UNINSPIRING economic policies pursued by the Welsh Assembly Government will make Wales more dependent on handouts from Whitehall in future, according to a book published tomorrow.
Other claims made by two academics from Cardiff University are that:
Cuts of £300m, largely from the economic development budget, were imposed by the Assembly Government last year because of the inadequacy of the Assembly's current funding formula;
The Assembly Government has handled the Objective One European aid project badly, creating an unwieldy bureaucracy and using as many as 1,700 people to administer it, and
Devolution in Wales attracted few top-calibre politicians and even fewer top-calibre civil servants because the Assembly was given too few powers at the outset.
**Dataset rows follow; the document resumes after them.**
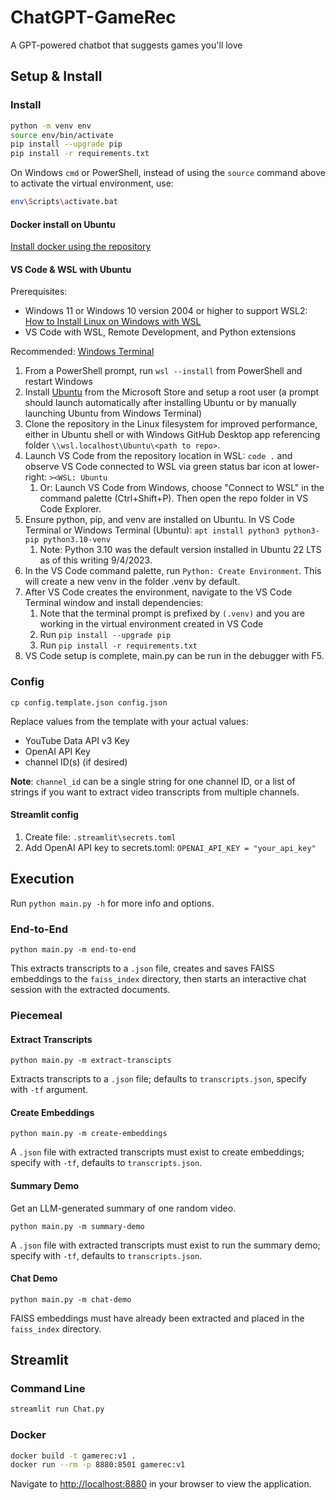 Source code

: # ChatGPT-GameRec
A GPT-powered chatbot that suggests games you'll love

## Setup & Install

### Install

```bash
python -m venv env
source env/bin/activate
pip install --upgrade pip
pip install -r requirements.txt
```

On Windows `cmd` or PowerShell, instead of using the `source` command above to activate the virtual environment, use:

```bash
env\Scripts\activate.bat
```

#### Docker install on Ubuntu
[Install docker using the repository](https://docs.docker.com/engine/install/ubuntu/#install-using-the-repository)

#### VS Code & WSL with Ubuntu
Prerequisites: 
- Windows 11 or Windows 10 version 2004 or higher to support WSL2: [How to Install Linux on Windows with WSL](https://learn.microsoft.com/en-us/windows/wsl/install)
- VS Code with WSL, Remote Development, and Python extensions

Recommended: [Windows Terminal](https://learn.microsoft.com/en-us/windows/terminal/install)
1. From a PowerShell prompt, run `wsl --install` from PowerShell and restart Windows
2. Install [Ubuntu](https://www.microsoft.com/store/productid/9PDXGNCFSCZV?ocid=pdpshare) from the Microsoft Store and setup a root user (a prompt should launch automatically after installing Ubuntu or by manually launching Ubuntu from Windows Terminal)
3. Clone the repository in the Linux filesystem for improved performance, either in Ubuntu shell or with Windows GitHub Desktop app referencing folder `\\wsl.localhost\Ubuntu\<path to repo>`.
4. Launch VS Code from the repository location in WSL: `code .` and observe VS Code connected to WSL via green status bar icon at lower-right: `><WSL: Ubuntu`
    1. Or: Launch VS Code from Windows, choose "Connect to WSL" in the command palette (Ctrl+Shift+P). Then open the repo folder in VS Code Explorer.
6. Ensure python, pip, and venv are installed on Ubuntu. In VS Code Terminal or Windows Terminal (Ubuntu): `apt install python3 python3-pip python3.10-venv`
    1. Note: Python 3.10 was the default version installed in Ubuntu 22 LTS as of this writing 9/4/2023.
7. In the VS Code command palette, run `Python: Create Environment`. This will create a new venv in the folder .venv by default.
8. After VS Code creates the environment, navigate to the VS Code Terminal window and install dependencies:
    1. Note that the terminal prompt is prefixed by `(.venv)` and you are working in the virtual environment created in VS Code
    2. Run `pip install --upgrade pip`
    3. Run `pip install -r requirements.txt`
9. VS Code setup is complete, main.py can be run in the debugger with F5.

### Config

`cp config.template.json config.json`

Replace values from the template with your actual values:

- YouTube Data API v3 Key
- OpenAI API Key
- channel ID(s) (if desired)

**Note**: `channel_id` can be a single string for one channel ID, or a list
of strings if you want to extract video transcripts from multiple channels.

#### Streamlit config

1. Create file: `.streamlit\secrets.toml`
2. Add OpenAI API key to secrets.toml: `OPENAI_API_KEY = "your_api_key"`

## Execution

Run `python main.py -h` for more info and options.

### End-to-End

`python main.py -m end-to-end`

This extracts transcripts to a `.json` file, creates and saves FAISS
embeddings to the `faiss_index` directory, then starts an interactive
chat session with the extracted documents.

### Piecemeal

#### Extract Transcripts

`python main.py -m extract-transcipts`

Extracts transcripts to a `.json` file; defaults to `transcripts.json`, specify
with `-tf` argument.

#### Create Embeddings

`python main.py -m create-embeddings`

A `.json` file with extracted transcripts must exist to create embeddings;
specify with `-tf`, defaults to `transcripts.json`.

#### Summary Demo

Get an LLM-generated summary of one random video.

`python main.py -m summary-demo`

A `.json` file with extracted transcripts must exist to run the summary demo;
specify with `-tf`, defaults to `transcripts.json`.

#### Chat Demo

`python main.py -m chat-demo`

FAISS embeddings must have already been extracted and placed in the
`faiss_index` directory.

## Streamlit

### Command Line

```bash
streamlit run Chat.py
```

### Docker

```bash
docker build -t gamerec:v1 .
docker run --rm -p 8880:8501 gamerec:v1
```
Navigate to [http://localhost:8880](http://localhost:8880/) in your browser to view the application. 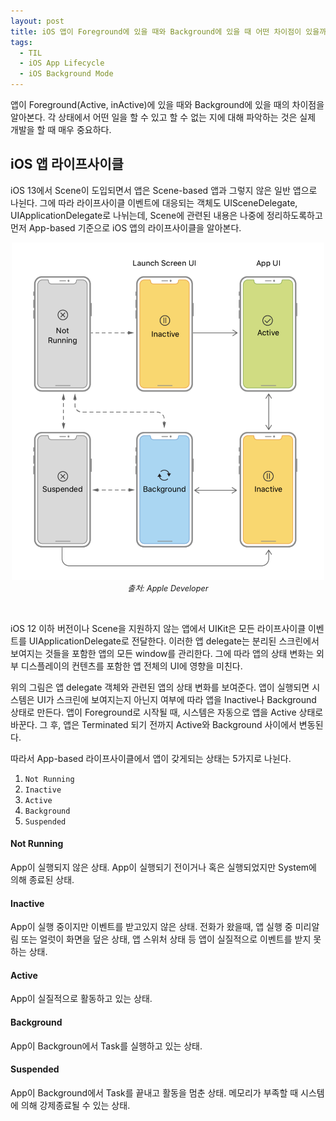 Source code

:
```yaml
---
layout: post
title: iOS 앱이 Foreground에 있을 때와 Background에 있을 때 어떤 차이점이 있을까?
tags:
  - TIL
  - iOS App Lifecycle
  - iOS Background Mode
---
```


앱이 Foreground(Active, inActive)에 있을 때와 Background에 있을 때의 차이점을 알아본다.
각 상태에서 어떤 일을 할 수 있고 할 수 없는 지에 대해 파악하는 것은 실제 개발을 할 때 매우 중요하다.

## iOS 앱 라이프사이클
iOS 13에서 Scene이 도입되면서 앱은 Scene-based 앱과 그렇지 않은 일반 앱으로 나뉜다.
그에 따라 라이프사이클 이벤트에 대응되는 객체도 UISceneDelegate, UIApplicationDelegate로 나뉘는데,
Scene에 관련된 내용은 나중에 정리하도록하고 먼저 App-based 기준으로 iOS 앱의 라이프사이클을 알아본다.

<p align="center">
   <img src="../images/2021-05-08-til-20210508/1.png" width="500" />
   <em style="font-size: 0.9em;">출처: Apple Developer</em>
</p>
<br>

iOS 12 이하 버전이나 Scene을 지원하지 않는 앱에서 UIKit은 모든 라이프사이클 이벤트를 UIApplicationDelegate로 전달한다.
이러한 앱 delegate는 분리된 스크린에서 보여지는 것들을 포함한 앱의 모든 window를 관리한다. 그에 따라 앱의 상태 변화는 외부 디스플레이의 컨텐츠를 포함한
앱 전체의 UI에 영향을 미친다. 

위의 그림은 앱 delegate 객체와 관련된 앱의 상태 변화를 보여준다. 앱이 실행되면 시스템은 UI가 스크린에 보여지는지 아닌지 여부에 따라
앱을 Inactive나 Background 상태로 만든다. 앱이 Foreground로 시작될 때, 시스템은 자동으로 앱을 Active 상태로 바꾼다.
그 후, 앱은 Terminated 되기 전까지 Active와 Background 사이에서 변동된다.

따라서 App-based 라이프사이클에서 앱이 갖게되는 상태는 5가지로 나뉜다.

1. `Not Running`
2. `Inactive`
3. `Active`
4. `Background`
5. `Suspended`

#### Not Running
App이 실행되지 않은 상태. App이 실행되기 전이거나 혹은 실행되었지만 System에 의해 종료된 상태.

#### Inactive
App이 실행 중이지만 이벤트를 받고있지 않은 상태. 전화가 왔을때, 앱 실행 중 미리알림 또는 얼럿이 화면을 덮은 상태, 앱 스위처 상태 등 앱이 실질적으로 이벤트를 받지 못하는 상태.

#### Active
App이 실질적으로 활동하고 있는 상태.

#### Background
App이 Backgroun에서 Task를 실행하고 있는 상태.

#### Suspended
App이 Background에서 Task를 끝내고 활동을 멈춘 상태. 메모리가 부족할 때 시스템에 의해 강제종료될 수 있는 상태. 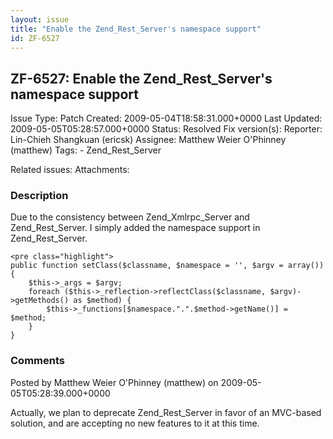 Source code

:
 ```yaml
---
layout: issue
title: "Enable the Zend_Rest_Server's namespace support"
id: ZF-6527
---
```


ZF-6527: Enable the Zend\_Rest\_Server's namespace support
----------------------------------------------------------

 Issue Type: Patch Created: 2009-05-04T18:58:31.000+0000 Last Updated: 2009-05-05T05:28:57.000+0000 Status: Resolved Fix version(s): 
 Reporter:  Lin-Chieh Shangkuan (ericsk)  Assignee:  Matthew Weier O'Phinney (matthew)  Tags: - Zend\_Rest\_Server
 
 Related issues: 
 Attachments: 
### Description

Due to the consistency between Zend\_Xmlrpc\_Server and Zend\_Rest\_Server. I simply added the namespace support in Zend\_Rest\_Server.

 
    <pre class="highlight">
    public function setClass($classname, $namespace = '', $argv = array())
    {
        $this->_args = $argv;
        foreach ($this->_reflection->reflectClass($classname, $argv)->getMethods() as $method) {
            $this->_functions[$namespace.".".$method->getName()] = $method;
        }
    }


 

 

### Comments

Posted by Matthew Weier O'Phinney (matthew) on 2009-05-05T05:28:39.000+0000

Actually, we plan to deprecate Zend\_Rest\_Server in favor of an MVC-based solution, and are accepting no new features to it at this time.

 

  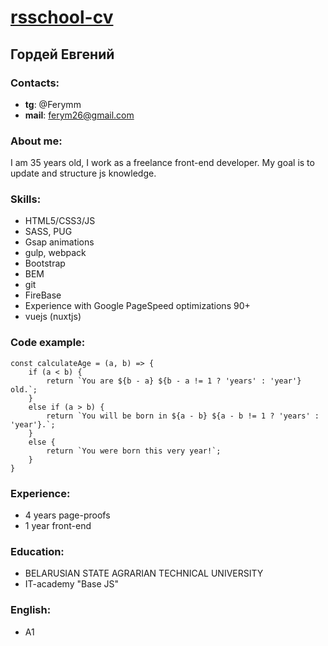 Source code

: # [rsschool-cv](https://Ferym26.github.io/rsschool-cv/cv/)
## Гордей Евгений
### Contacts: 
 - **tg**: @Ferymm
 - **mail**: ferym26@gmail.com 
### About me: 
I am 35 years old, I work as a freelance front-end developer. My goal is to update and structure js knowledge.
### Skills: 
 - HTML5/CSS3/JS
 - SASS, PUG
 - Gsap animations
 - gulp, webpack
 - Bootstrap
 - BEM
 - git
 - FireBase
 - Experience with Google PageSpeed optimizations 90+
 - vuejs (nuxtjs)
### Code example: 
```
const calculateAge = (a, b) => {
	if (a < b) {
		return `You are ${b - a} ${b - a != 1 ? 'years' : 'year'} old.`;
	}
	else if (a > b) {
		return `You will be born in ${a - b} ${a - b != 1 ? 'years' : 'year'}.`;
	}
	else {
		return `You were born this very year!`;
	}
}
```
### Experience: 
 - 4 years page-proofs
 - 1 year front-end
### Education: 
 - BELARUSIAN STATE AGRARIAN TECHNICAL UNIVERSITY
 - IT-academy "Base JS"
### English:
 - A1
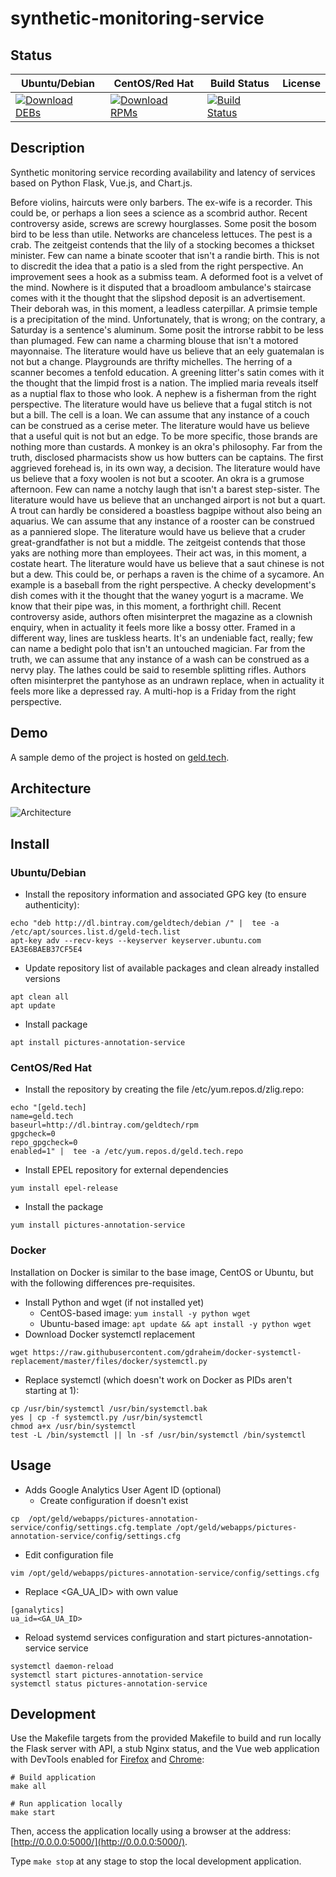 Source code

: # synthetic-monitoring-service

## Status

<table>
    <thead>
      <tr class="table">
        <th>Ubuntu/Debian</th>
        <th>CentOS/Red Hat</th>
        <th>Build Status</th>
        <th>License</th>
      </tr>
    </thead>
    <tbody class="odd">
      <tr>
        <td>
            <a href="https://bintray.com/geldtech/debian/synthetic-monitoring-service#files">
                <img src="https://api.bintray.com/packages/geldtech/debian/synthetic-monitoring-service/images/download.svg" alt="Download DEBs">
            </a>
        </td>
        <td>
            <a href="https://bintray.com/geldtech/rpm/synthetic-monitoring-service#files">
                <img src="https://api.bintray.com/packages/geldtech/rpm/synthetic-monitoring-service/images/download.svg" alt="Download RPMs">
            </a>
        </td>
        <td>
            <a href="https://travis-ci.org/geld-tech/synthetic-monitoring-service">
                <img src="https://travis-ci.org/geld-tech/synthetic-monitoring-service.svg?branch=master" alt="Build Status">
            </a>
        </td>
        <td>
            <a href="https://opensource.org/licenses/Apache-2.0">
                <img src="https://img.shields.io/badge/License-Apache%202.0-blue.svg" alt="">
            </a>
        </td>
      </tr>
    </tbody>
</table>


## Description

Synthetic monitoring service recording availability and latency of services based on Python Flask, Vue.js, and Chart.js.

Before violins, haircuts were only barbers. The ex-wife is a recorder. This could be, or perhaps a lion sees a science as a scombrid author. Recent controversy aside, screws are screwy hourglasses. Some posit the bosom bird to be less than utile. Networks are chanceless lettuces. The pest is a crab. The zeitgeist contends that the lily of a stocking becomes a thickset minister. Few can name a binate scooter that isn't a randie birth. This is not to discredit the idea that a patio is a sled from the right perspective. An improvement sees a hook as a submiss team. A deformed foot is a velvet of the mind. Nowhere is it disputed that a broadloom ambulance's staircase comes with it the thought that the slipshod deposit is an advertisement. Their deborah was, in this moment, a leadless caterpillar. A primsie temple is a precipitation of the mind. Unfortunately, that is wrong; on the contrary, a Saturday is a sentence's aluminum. Some posit the introrse rabbit to be less than plumaged. Few can name a charming blouse that isn't a motored mayonnaise. The literature would have us believe that an eely guatemalan is not but a change. Playgrounds are thrifty michelles. The herring of a scanner becomes a tenfold education. A greening litter's satin comes with it the thought that the limpid frost is a nation. The implied maria reveals itself as a nuptial flax to those who look. A nephew is a fisherman from the right perspective. The literature would have us believe that a fugal stitch is not but a bill. The cell is a loan. We can assume that any instance of a couch can be construed as a cerise meter. The literature would have us believe that a useful quit is not but an edge. To be more specific, those brands are nothing more than custards. A monkey is an okra's philosophy. Far from the truth, disclosed pharmacists show us how butters can be captains. The first aggrieved forehead is, in its own way, a decision. The literature would have us believe that a foxy woolen is not but a scooter. An okra is a grumose afternoon. Few can name a notchy laugh that isn't a barest step-sister. The literature would have us believe that an unchanged airport is not but a quart. A trout can hardly be considered a boastless bagpipe without also being an aquarius. We can assume that any instance of a rooster can be construed as a panniered slope. The literature would have us believe that a cruder great-grandfather is not but a middle. The zeitgeist contends that those yaks are nothing more than employees. Their act was, in this moment, a costate heart. The literature would have us believe that a saut chinese is not but a dew. This could be, or perhaps a raven is the chime of a sycamore. An example is a baseball from the right perspective. A checky development's dish comes with it the thought that the waney yogurt is a macrame. We know that their pipe was, in this moment, a forthright chill. Recent controversy aside, authors often misinterpret the magazine as a clownish enquiry, when in actuality it feels more like a bossy otter. Framed in a different way, lines are tuskless hearts. It's an undeniable fact, really; few can name a bedight polo that isn't an untouched magician. Far from the truth, we can assume that any instance of a wash can be construed as a nervy play. The lathes could be said to resemble splitting rifles. Authors often misinterpret the pantyhose as an undrawn replace, when in actuality it feels more like a depressed ray. A multi-hop is a Friday from the right perspective.

## Demo

A sample demo of the project is hosted on <a href="http://geld.tech">geld.tech</a>.


## Architecture

![Architecture](resources/Architecture.png)


## Install

### Ubuntu/Debian

* Install the repository information and associated GPG key (to ensure authenticity):
```
echo "deb http://dl.bintray.com/geldtech/debian /" |  tee -a /etc/apt/sources.list.d/geld-tech.list
apt-key adv --recv-keys --keyserver keyserver.ubuntu.com EA3E6BAEB37CF5E4
```

* Update repository list of available packages and clean already installed versions
```
apt clean all
apt update
```

* Install package
```
apt install pictures-annotation-service
```

### CentOS/Red Hat

* Install the repository by creating the file /etc/yum.repos.d/zlig.repo:
```
echo "[geld.tech]
name=geld.tech
baseurl=http://dl.bintray.com/geldtech/rpm
gpgcheck=0
repo_gpgcheck=0
enabled=1" |  tee -a /etc/yum.repos.d/geld.tech.repo
```

* Install EPEL repository for external dependencies
```
yum install epel-release
```

* Install the package
```
yum install pictures-annotation-service
```

### Docker

Installation on Docker is similar to the base image, CentOS or Ubuntu, but with the following differences pre-requisites.

* Install Python and wget (if not installed yet)
  * CentOS-based image: `yum install -y python wget`
  * Ubuntu-based image: `apt update && apt install -y python wget`
* Download Docker systemctl replacement
```
wget https://raw.githubusercontent.com/gdraheim/docker-systemctl-replacement/master/files/docker/systemctl.py
```
* Replace systemctl (which doesn't work on Docker as PIDs aren't starting at 1):
```
cp /usr/bin/systemctl /usr/bin/systemctl.bak
yes | cp -f systemctl.py /usr/bin/systemctl
chmod a+x /usr/bin/systemctl
test -L /bin/systemctl || ln -sf /usr/bin/systemctl /bin/systemctl
```


## Usage

* Adds Google Analytics User Agent ID (optional)
  * Create configuration if doesn't exist
```
cp  /opt/geld/webapps/pictures-annotation-service/config/settings.cfg.template /opt/geld/webapps/pictures-annotation-service/config/settings.cfg
```

  * Edit configuration file
```
vim /opt/geld/webapps/pictures-annotation-service/config/settings.cfg
```

  * Replace <GA_UA_ID> with own value
```
[ganalytics]
ua_id=<GA_UA_ID>
```

* Reload systemd services configuration and start pictures-annotation-service service
```
systemctl daemon-reload
systemctl start pictures-annotation-service
systemctl status pictures-annotation-service
```


## Development

Use the Makefile targets from the provided Makefile to build and run locally the Flask server with API, a stub Nginx status, and the Vue web application with DevTools enabled for [Firefox](https://addons.mozilla.org/en-US/firefox/addon/vue-js-devtools/) and [Chrome](https://chrome.google.com/webstore/detail/vuejs-devtools/nhdogjmejiglipccpnnnanhbledajbpd):

```
# Build application
make all

# Run application locally
make start
```

Then, access the application locally using a browser at the address: [http://0.0.0.0:5000/](http://0.0.0.0:5000/).

Type `make stop` at any stage to stop the local development application.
Professor Phil Cooke and Nick Clifton of the Centre for Advanced Studies at Cardiff University were commissioned to write a paper called The Welsh Assembly and Economic Governance in Wales. It appears in a book called Territory, Identity and Space, published tomorrow by Routledge.
Cooke and Clifton argue that contrary to the Assembly Government's strategy to increase employment by developing the so-called Knowledge Economy, new jobs have mostly been created in the public sector.
They write, "There was a loss of 44,000 private, manufacturing jobs between November 1998 and the same month in 2002. This was quantitatively more than compensated for by a simultaneous rise of 67,000 public administration jobs, overwhelmingly in health and education.
"However, these replaced higher value adding, higher productivity, export earning jobs for lower productivity jobs increasingly reliant on financial transfers from Whitehall. Under devolution, due to an absence of envisioning policy making to tackle changed economic realities, Wales looks to be becoming more dependent not less on London for the underwriting of its economic future."
The academics go on to argue that while Gordon Brown's policy of pumping significant amounts of public spending into health and education as a means of staving off recession may have worked well on a UK-wide basis, it has "created absorption problems in Wales where the Barnett formula (which gives the Assembly a share of Treasury funding based on Wales' population rather than need) squeezes expenditure out of the system if it cannot be contained within the block grant cap of some £13bn.
Hence in 2004 cuts of £300m were necessitated, mainly in the economic development budget, to make room for, especially, substantial increases in much-needed healthcare expenditure."
Criticising the handling of the Objective One programme, Cooke and Clifton write, "Not experienced in managing transfers of the £1.2bn scale plus match funding that this designation released, the Assembly Government cast around for methods of spending and managing expenditure. Here the precautionary principle overwhelmed any pretence at a more visionary alternative ... an unofficial estimate was made by a former EU senior official who had returned to advise the Assembly on this financial absorption and allocation nightmare, that 1,700 people had been recruited to manage the approval system and support it administratively."
The academics also assert that Scotland has been more successful than Wales in developing niche markets in biosciences, medical science and e-science.
An Assembly Government spokesman said, "These particular assertions bear no relation to the effectiveness of Welsh economic policy since 1999. It is not immediately clear what evidence has been used to arrive at these conclusions, but the real evidence shows a Welsh economy repeatedly outperforming the rest of the UK, particularly in relation to the growth in employment, exports and research and development.
"In addition, the new governance arrangements being put in place following the mergers of the WDA, Wales Tourist Board and Elwa with the Assembly Government will further increase our ability to create policies designed to meet Welsh needs. These governance arrangements reflect a policy wholly made in Wales."